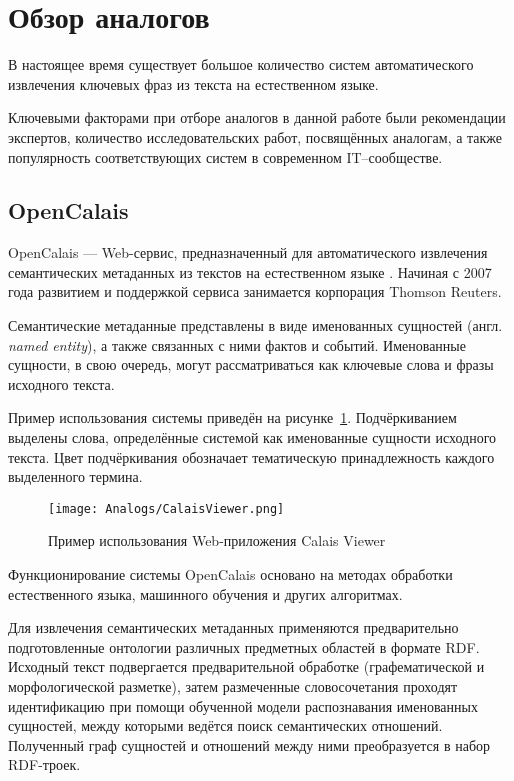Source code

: \section{Обзор аналогов}
\label{sec:Analogs}
В настоящее время существует большое количество систем
автоматического извлечения ключевых фраз из текста на
естественном языке.

Ключевыми факторами при отборе аналогов в данной работе были
рекомендации экспертов, количество исследовательских работ,
посвящённых аналогам, а также популярность соответствующих
систем в современном IT--сообществе.

\subsection{OpenCalais}
\label{subsec:OpenCalais}
OpenCalais — Web-сервис, предназначенный для автоматического
извлечения семантических метаданных из текстов на естественном
языке \cite{OpenCalais}. Начиная с 2007 года развитием и
поддержкой сервиса занимается корпорация Thomson Reuters.

Семантические метаданные представлены в виде именованных сущностей
(англ. \emph{named entity}), а также связанных с ними фактов и
событий. Именованные сущности, в свою очередь, могут рассматриваться
как ключевые слова и фразы исходного текста.

Пример использования системы приведён на
рисунке~\ref{fig:Analogs:OpenCalais}. Подчёркиванием выделены слова,
определённые системой как именованные сущности исходного текста.
Цвет подчёркивания обозначает тематическую принадлежность каждого
выделенного термина.

\begin{landscape}
\begin{figure}[ht]
\centering
  \texttt{[image: Analogs/CalaisViewer.png]}
  \caption{Пример использования Web-приложения Calais Viewer}
  \label{fig:Analogs:OpenCalais}
\end{figure}
\end{landscape}

Функционирование системы OpenCalais основано на методах обработки
естественного языка, машинного обучения и других алгоритмах.

Для извлечения семантических метаданных применяются предварительно
подготовленные онтологии различных предметных областей в формате RDF.
Исходный текст подвергается предварительной обработке
(графематической и морфологической разметке), затем размеченные
словосочетания проходят идентификацию при помощи обученной модели
распознавания именованных сущностей, между которыми ведётся поиск
семантических отношений. Полученный граф сущностей и отношений между
ними преобразуется в набор RDF-троек.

============

:: About this exercise ::
An exact copy of the entries, minus the pictures, is what's needed here.

:: Task output ::
Source code

: \section{Обзор аналогов}
\label{sec:Analogs}
В настоящее время существует большое количество систем
автоматического извлечения ключевых фраз из текста на
естественном языке.

Ключевыми факторами при отборе аналогов в данной работе были
рекомендации экспертов, количество исследовательских работ,
посвящённых аналогам, а также популярность соответствующих
систем в современном IT--сообществе.

\subsection{OpenCalais}
\label{subsec:OpenCalais}
OpenCalais — Web-сервис, предназначенный для автоматического
извлечения семантических метаданных из текстов на естественном
языке \cite{OpenCalais}. Начиная с 2007 года развитием и
поддержкой сервиса занимается корпорация Thomson Reuters.

Семантические метаданные представлены в виде именованных сущностей
(англ. \emph{named entity}), а также связанных с ними фактов и
событий. Именованные сущности, в свою очередь, могут рассматриваться
как ключевые слова и фразы исходного текста.

Пример использования системы приведён на
рисунке~\ref{fig:Analogs:OpenCalais}. Подчёркиванием выделены слова,
определённые системой как именованные сущности исходного текста.
Цвет подчёркивания обозначает тематическую принадлежность каждого
выделенного термина.

\begin{landscape}
\begin{figure}[ht]
\centering
  \texttt{[image: Analogs/CalaisViewer.png]}
  \caption{Пример использования Web-приложения Calais Viewer}
  \label{fig:Analogs:OpenCalais}
\end{figure}
\end{landscape}

Функционирование системы OpenCalais основано на методах обработки
естественного языка, машинного обучения и других алгоритмах.

Для извлечения семантических метаданных применяются предварительно
подготовленные онтологии различных предметных областей в формате RDF.
Исходный текст подвергается предварительной обработке
(графематической и морфологической разметке), затем размеченные
словосочетания проходят идентификацию при помощи обученной модели
распознавания именованных сущностей, между которыми ведётся поиск
семантических отношений. Полученный граф сущностей и отношений между
ними преобразуется в набор RDF-троек.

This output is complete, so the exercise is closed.